HOW TO COMPLETE THIS TASK >> If a line of the material holds the string "heads", please copy it.

= = =

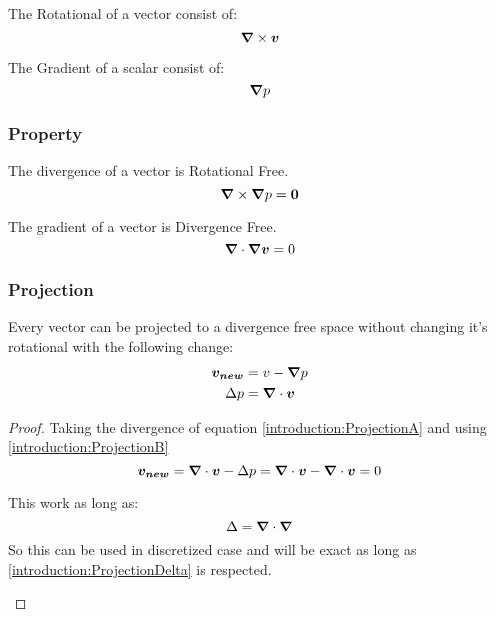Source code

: \begin{definition}
 The Rotational of a vector consist of:
 \begin{equation}
  {\boldsymbol {\nabla}} \times {\boldsymbol {v}}
 \end{equation}
\end{definition}

\begin{definition}
 The Gradient of a scalar consist of:
 \begin{equation}
  {\boldsymbol {\nabla}} p
 \end{equation}
\end{definition}

\subsubsection{Property}

\begin{property}
 The divergence of a vector is Rotational Free.
 \begin{equation}
  {\boldsymbol {\nabla}}\times {\boldsymbol {\nabla}} p={\boldsymbol {0}}
 \end{equation}
\end{property}

\begin{property}
The gradient of a vector is Divergence Free.
 \begin{equation}
  {\boldsymbol {\nabla}}\cdot {\boldsymbol {\nabla}} {\boldsymbol {v}}=0
 \end{equation}
\end{property}
\subsubsection{Projection}

\label{introduction:projection}
\begin{property}
 Every vector can be projected to a divergence free space without changing it's rotational with the following change:
\begin{align}
 {\boldsymbol {v_{new}}}&=v-{\boldsymbol {\nabla}}p \label{introduction:ProjectionA}\\
 \Delta p&={\boldsymbol {\nabla}} \cdot {\boldsymbol {v}} \label{introduction:ProjectionB}
\end{align}
\end{property}
\begin{proof}
  Taking the divergence of equation \ref{introduction:ProjectionA} and using \ref{introduction:ProjectionB}
  \begin{equation}
   {\boldsymbol {v_{new}}}={\boldsymbol {\nabla}}\cdot{\boldsymbol {v}}-\Delta p={\boldsymbol {\nabla}}\cdot{\boldsymbol {v}}-{\boldsymbol {\nabla}}\cdot{\boldsymbol {v}}=0
  \end{equation}
  \begin{remark}
 This work as long as:
 \begin{equation}
  \Delta={\boldsymbol {\nabla}}\cdot {\boldsymbol {\nabla}}\label{introduction:ProjectionDelta}
 \end{equation}
 So this can be used in discretized case and will be exact as long as \ref{introduction:ProjectionDelta} is respected.
 \end{remark}
\end{proof}

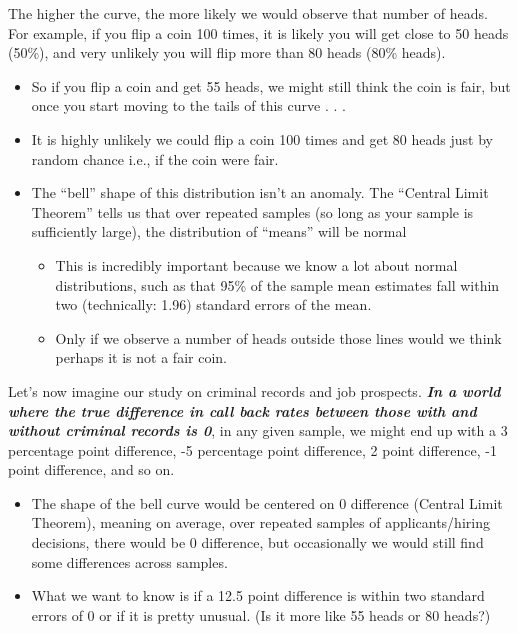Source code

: \documentclass[
  letterpaper,
  DIV=11,
  numbers=noendperiod]{scrreprt}
\providecommand{\tightlist}{%
  \setlength{\itemsep}{0pt}\setlength{\parskip}{0pt}}\usepackage{longtable,booktabs,array}
\begin{document}
The higher the curve, the more likely we would observe that number of
heads. For example, if you flip a coin 100 times, it is likely you will
get close to 50 heads (50\%), and very unlikely you will flip more than
80 heads (80\% heads).

\begin{itemize}
\tightlist
\item
  So if you flip a coin and get 55 heads, we might still think the coin
  is fair, but once you start moving to the tails of this curve . . .
\item
  It is highly unlikely we could flip a coin 100 times and get 80 heads
  just by random chance i.e., if the coin were fair.
\item
  The ``bell'' shape of this distribution isn't an anomaly. The
  ``Central Limit Theorem'' tells us that over repeated samples (so long
  as your sample is sufficiently large), the distribution of ``means''
  will be normal

  \begin{itemize}
  \tightlist
  \item
    This is incredibly important because we know a lot about normal
    distributions, such as that 95\% of the sample mean estimates fall
    within two (technically: 1.96) standard errors of the mean.
  \item
    Only if we observe a number of heads outside those lines would we
    think perhaps it is not a fair coin.
  \end{itemize}
\end{itemize}

Let's now imagine our study on criminal records and job prospects.
\textbf{\emph{In a world where the true difference in call back rates
between those with and without criminal records is 0}}, in any given
sample, we might end up with a 3 percentage point difference, -5
percentage point difference, 2 point difference, -1 point difference,
and so on.

\begin{itemize}
\tightlist
\item
  The shape of the bell curve would be centered on 0 difference (Central
  Limit Theorem), meaning on average, over repeated samples of
  applicants/hiring decisions, there would be 0 difference, but
  occasionally we would still find some differences across samples.
\item
  What we want to know is if a 12.5 point difference is within two
  standard errors of 0 or if it is pretty unusual. (Is it more like 55
  heads or 80 heads?)
\end{itemize}
\end{document}
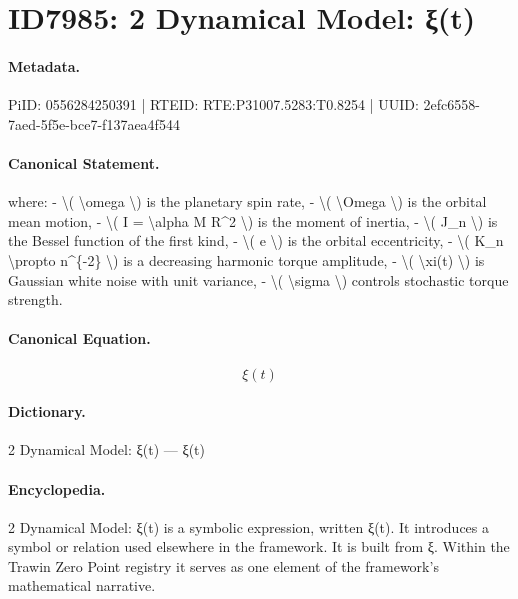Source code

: \section*{ID7985: 2 Dynamical Model: ξ(t)}
\paragraph{Metadata.}
PiID: 0556284250391 | RTEID: RTE:P31007.5283:T0.8254 | UUID: 2efc6558-7aed-5f5e-bce7-f137aea4f544

\paragraph{Canonical Statement.}
where: - \textbackslash{}( \textbackslash{}omega \textbackslash{}) is the planetary spin rate, - \textbackslash{}( \textbackslash{}Omega \textbackslash{}) is the orbital mean motion, - \textbackslash{}( I = \textbackslash{}alpha M R\textasciicircum{}2 \textbackslash{}) is the moment of inertia, - \textbackslash{}( J\_n \textbackslash{}) is the Bessel function of the first kind, - \textbackslash{}( e \textbackslash{}) is the orbital eccentricity, - \textbackslash{}( K\_n \textbackslash{}propto n\textasciicircum{}\{-2\} \textbackslash{}) is a decreasing harmonic torque amplitude, - \textbackslash{}( \textbackslash{}xi(t) \textbackslash{}) is Gaussian white noise with unit variance, - \textbackslash{}( \textbackslash{}sigma \textbackslash{}) controls stochastic torque strength.

\paragraph{Canonical Equation.}
\[
\xi(t)
\]

\paragraph{Dictionary.}
2 Dynamical Model: ξ(t) — ξ(t)

\paragraph{Encyclopedia.}
2 Dynamical Model: ξ(t) is a symbolic expression, written ξ(t). It introduces a symbol or relation used elsewhere in the framework. It is built from ξ. Within the Trawin Zero Point registry it serves as one element of the framework's mathematical narrative.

= = =

YOUR RESPONSE >>
heads. For example, if you flip a coin 100 times, it is likely you will
get close to 50 heads (50\%), and very unlikely you will flip more than
80 heads (80\% heads).
  So if you flip a coin and get 55 heads, we might still think the coin
  It is highly unlikely we could flip a coin 100 times and get 80 heads
    Only if we observe a number of heads outside those lines would we
  heads or 80 heads?)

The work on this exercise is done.